Dataset records:
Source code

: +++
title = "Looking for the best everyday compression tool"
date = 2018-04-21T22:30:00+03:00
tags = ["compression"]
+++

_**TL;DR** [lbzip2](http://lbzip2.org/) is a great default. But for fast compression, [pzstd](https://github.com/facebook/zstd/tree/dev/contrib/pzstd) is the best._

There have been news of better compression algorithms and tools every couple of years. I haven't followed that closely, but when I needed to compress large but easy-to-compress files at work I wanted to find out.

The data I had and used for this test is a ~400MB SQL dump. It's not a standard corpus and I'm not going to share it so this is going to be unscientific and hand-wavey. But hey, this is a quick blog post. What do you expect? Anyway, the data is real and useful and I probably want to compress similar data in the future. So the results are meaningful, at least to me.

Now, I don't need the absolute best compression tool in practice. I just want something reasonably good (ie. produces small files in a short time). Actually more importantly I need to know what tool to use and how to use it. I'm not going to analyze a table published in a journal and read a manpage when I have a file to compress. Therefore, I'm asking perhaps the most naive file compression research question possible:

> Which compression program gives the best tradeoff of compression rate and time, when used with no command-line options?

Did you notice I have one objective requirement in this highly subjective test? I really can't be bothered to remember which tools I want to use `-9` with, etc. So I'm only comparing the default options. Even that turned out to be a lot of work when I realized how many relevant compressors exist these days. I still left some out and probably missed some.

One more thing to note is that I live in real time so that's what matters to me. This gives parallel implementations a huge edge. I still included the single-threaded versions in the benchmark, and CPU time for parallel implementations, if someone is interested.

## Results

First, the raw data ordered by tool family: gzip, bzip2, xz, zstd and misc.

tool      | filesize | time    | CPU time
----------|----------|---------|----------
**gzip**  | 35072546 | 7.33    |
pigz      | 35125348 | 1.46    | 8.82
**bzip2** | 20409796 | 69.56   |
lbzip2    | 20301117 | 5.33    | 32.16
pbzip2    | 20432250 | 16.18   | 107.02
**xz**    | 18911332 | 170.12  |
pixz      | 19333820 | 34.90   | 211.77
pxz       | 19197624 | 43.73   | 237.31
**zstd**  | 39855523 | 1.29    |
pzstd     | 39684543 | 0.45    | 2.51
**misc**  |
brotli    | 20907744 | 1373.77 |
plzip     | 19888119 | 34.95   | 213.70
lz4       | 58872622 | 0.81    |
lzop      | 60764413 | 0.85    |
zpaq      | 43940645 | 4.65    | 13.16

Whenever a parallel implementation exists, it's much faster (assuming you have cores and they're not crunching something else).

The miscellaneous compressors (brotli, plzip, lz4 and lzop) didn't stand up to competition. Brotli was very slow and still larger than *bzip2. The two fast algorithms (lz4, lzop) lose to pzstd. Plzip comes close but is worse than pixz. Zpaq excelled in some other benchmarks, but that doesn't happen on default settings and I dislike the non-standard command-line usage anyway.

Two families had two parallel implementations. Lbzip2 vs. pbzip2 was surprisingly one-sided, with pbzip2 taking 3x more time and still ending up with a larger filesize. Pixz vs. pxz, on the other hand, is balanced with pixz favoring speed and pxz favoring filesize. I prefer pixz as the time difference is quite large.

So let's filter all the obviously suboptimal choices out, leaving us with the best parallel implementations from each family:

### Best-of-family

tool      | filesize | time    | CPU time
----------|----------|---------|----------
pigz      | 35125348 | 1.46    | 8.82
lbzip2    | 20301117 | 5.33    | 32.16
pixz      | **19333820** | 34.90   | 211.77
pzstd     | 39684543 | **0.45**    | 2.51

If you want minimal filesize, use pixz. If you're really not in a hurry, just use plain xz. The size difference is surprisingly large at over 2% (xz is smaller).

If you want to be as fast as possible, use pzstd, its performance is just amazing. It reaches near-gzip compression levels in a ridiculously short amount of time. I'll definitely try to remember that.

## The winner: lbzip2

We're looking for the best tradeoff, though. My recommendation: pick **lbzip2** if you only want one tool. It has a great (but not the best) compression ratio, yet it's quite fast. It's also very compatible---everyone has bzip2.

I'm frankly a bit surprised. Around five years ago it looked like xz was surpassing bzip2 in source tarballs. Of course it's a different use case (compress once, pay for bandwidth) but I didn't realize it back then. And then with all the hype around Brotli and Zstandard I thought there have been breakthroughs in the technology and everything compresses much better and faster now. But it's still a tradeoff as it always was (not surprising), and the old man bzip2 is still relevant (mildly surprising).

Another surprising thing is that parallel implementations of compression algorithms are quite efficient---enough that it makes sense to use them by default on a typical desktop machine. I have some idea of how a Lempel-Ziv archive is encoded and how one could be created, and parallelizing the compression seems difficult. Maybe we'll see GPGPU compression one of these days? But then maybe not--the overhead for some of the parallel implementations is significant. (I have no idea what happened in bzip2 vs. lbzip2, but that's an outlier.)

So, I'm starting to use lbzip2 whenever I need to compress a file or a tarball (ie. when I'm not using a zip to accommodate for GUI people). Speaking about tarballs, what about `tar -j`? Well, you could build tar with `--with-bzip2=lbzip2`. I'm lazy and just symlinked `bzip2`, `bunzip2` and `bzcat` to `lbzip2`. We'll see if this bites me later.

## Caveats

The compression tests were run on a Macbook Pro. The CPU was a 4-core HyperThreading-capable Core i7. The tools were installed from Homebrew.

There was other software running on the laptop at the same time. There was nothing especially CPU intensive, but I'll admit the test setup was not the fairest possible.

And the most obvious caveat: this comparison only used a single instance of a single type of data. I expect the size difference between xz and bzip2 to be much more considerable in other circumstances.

— EXERCISE PROMPT —
Each entry shown above should be copied out exactly.

— TASK RESPONSE —
Source code

: +++
title = "Looking for the best everyday compression tool"
date = 2018-04-21T22:30:00+03:00
tags = ["compression"]
+++

_**TL;DR** [lbzip2](http://lbzip2.org/) is a great default. But for fast compression, [pzstd](https://github.com/facebook/zstd/tree/dev/contrib/pzstd) is the best._

There have been news of better compression algorithms and tools every couple of years. I haven't followed that closely, but when I needed to compress large but easy-to-compress files at work I wanted to find out.

The data I had and used for this test is a ~400MB SQL dump. It's not a standard corpus and I'm not going to share it so this is going to be unscientific and hand-wavey. But hey, this is a quick blog post. What do you expect? Anyway, the data is real and useful and I probably want to compress similar data in the future. So the results are meaningful, at least to me.

Now, I don't need the absolute best compression tool in practice. I just want something reasonably good (ie. produces small files in a short time). Actually more importantly I need to know what tool to use and how to use it. I'm not going to analyze a table published in a journal and read a manpage when I have a file to compress. Therefore, I'm asking perhaps the most naive file compression research question possible:

> Which compression program gives the best tradeoff of compression rate and time, when used with no command-line options?

Did you notice I have one objective requirement in this highly subjective test? I really can't be bothered to remember which tools I want to use `-9` with, etc. So I'm only comparing the default options. Even that turned out to be a lot of work when I realized how many relevant compressors exist these days. I still left some out and probably missed some.

One more thing to note is that I live in real time so that's what matters to me. This gives parallel implementations a huge edge. I still included the single-threaded versions in the benchmark, and CPU time for parallel implementations, if someone is interested.

## Results

First, the raw data ordered by tool family: gzip, bzip2, xz, zstd and misc.

tool      | filesize | time    | CPU time
----------|----------|---------|----------
**gzip**  | 35072546 | 7.33    |
pigz      | 35125348 | 1.46    | 8.82
**bzip2** | 20409796 | 69.56   |
lbzip2    | 20301117 | 5.33    | 32.16
pbzip2    | 20432250 | 16.18   | 107.02
**xz**    | 18911332 | 170.12  |
pixz      | 19333820 | 34.90   | 211.77
pxz       | 19197624 | 43.73   | 237.31
**zstd**  | 39855523 | 1.29    |
pzstd     | 39684543 | 0.45    | 2.51
**misc**  |
brotli    | 20907744 | 1373.77 |
plzip     | 19888119 | 34.95   | 213.70
lz4       | 58872622 | 0.81    |
lzop      | 60764413 | 0.85    |
zpaq      | 43940645 | 4.65    | 13.16

Whenever a parallel implementation exists, it's much faster (assuming you have cores and they're not crunching something else).

The miscellaneous compressors (brotli, plzip, lz4 and lzop) didn't stand up to competition. Brotli was very slow and still larger than *bzip2. The two fast algorithms (lz4, lzop) lose to pzstd. Plzip comes close but is worse than pixz. Zpaq excelled in some other benchmarks, but that doesn't happen on default settings and I dislike the non-standard command-line usage anyway.

Two families had two parallel implementations. Lbzip2 vs. pbzip2 was surprisingly one-sided, with pbzip2 taking 3x more time and still ending up with a larger filesize. Pixz vs. pxz, on the other hand, is balanced with pixz favoring speed and pxz favoring filesize. I prefer pixz as the time difference is quite large.

So let's filter all the obviously suboptimal choices out, leaving us with the best parallel implementations from each family:

### Best-of-family

tool      | filesize | time    | CPU time
----------|----------|---------|----------
pigz      | 35125348 | 1.46    | 8.82
lbzip2    | 20301117 | 5.33    | 32.16
pixz      | **19333820** | 34.90   | 211.77
pzstd     | 39684543 | **0.45**    | 2.51

If you want minimal filesize, use pixz. If you're really not in a hurry, just use plain xz. The size difference is surprisingly large at over 2% (xz is smaller).

If you want to be as fast as possible, use pzstd, its performance is just amazing. It reaches near-gzip compression levels in a ridiculously short amount of time. I'll definitely try to remember that.

## The winner: lbzip2

We're looking for the best tradeoff, though. My recommendation: pick **lbzip2** if you only want one tool. It has a great (but not the best) compression ratio, yet it's quite fast. It's also very compatible---everyone has bzip2.

I'm frankly a bit surprised. Around five years ago it looked like xz was surpassing bzip2 in source tarballs. Of course it's a different use case (compress once, pay for bandwidth) but I didn't realize it back then. And then with all the hype around Brotli and Zstandard I thought there have been breakthroughs in the technology and everything compresses much better and faster now. But it's still a tradeoff as it always was (not surprising), and the old man bzip2 is still relevant (mildly surprising).

Another surprising thing is that parallel implementations of compression algorithms are quite efficient---enough that it makes sense to use them by default on a typical desktop machine. I have some idea of how a Lempel-Ziv archive is encoded and how one could be created, and parallelizing the compression seems difficult. Maybe we'll see GPGPU compression one of these days? But then maybe not--the overhead for some of the parallel implementations is significant. (I have no idea what happened in bzip2 vs. lbzip2, but that's an outlier.)

So, I'm starting to use lbzip2 whenever I need to compress a file or a tarball (ie. when I'm not using a zip to accommodate for GUI people). Speaking about tarballs, what about `tar -j`? Well, you could build tar with `--with-bzip2=lbzip2`. I'm lazy and just symlinked `bzip2`, `bunzip2` and `bzcat` to `lbzip2`. We'll see if this bites me later.

## Caveats

The compression tests were run on a Macbook Pro. The CPU was a 4-core HyperThreading-capable Core i7. The tools were installed from Homebrew.

There was other software running on the laptop at the same time. There was nothing especially CPU intensive, but I'll admit the test setup was not the fairest possible.

And the most obvious caveat: this comparison only used a single instance of a single type of data. I expect the size difference between xz and bzip2 to be much more considerable in other circumstances.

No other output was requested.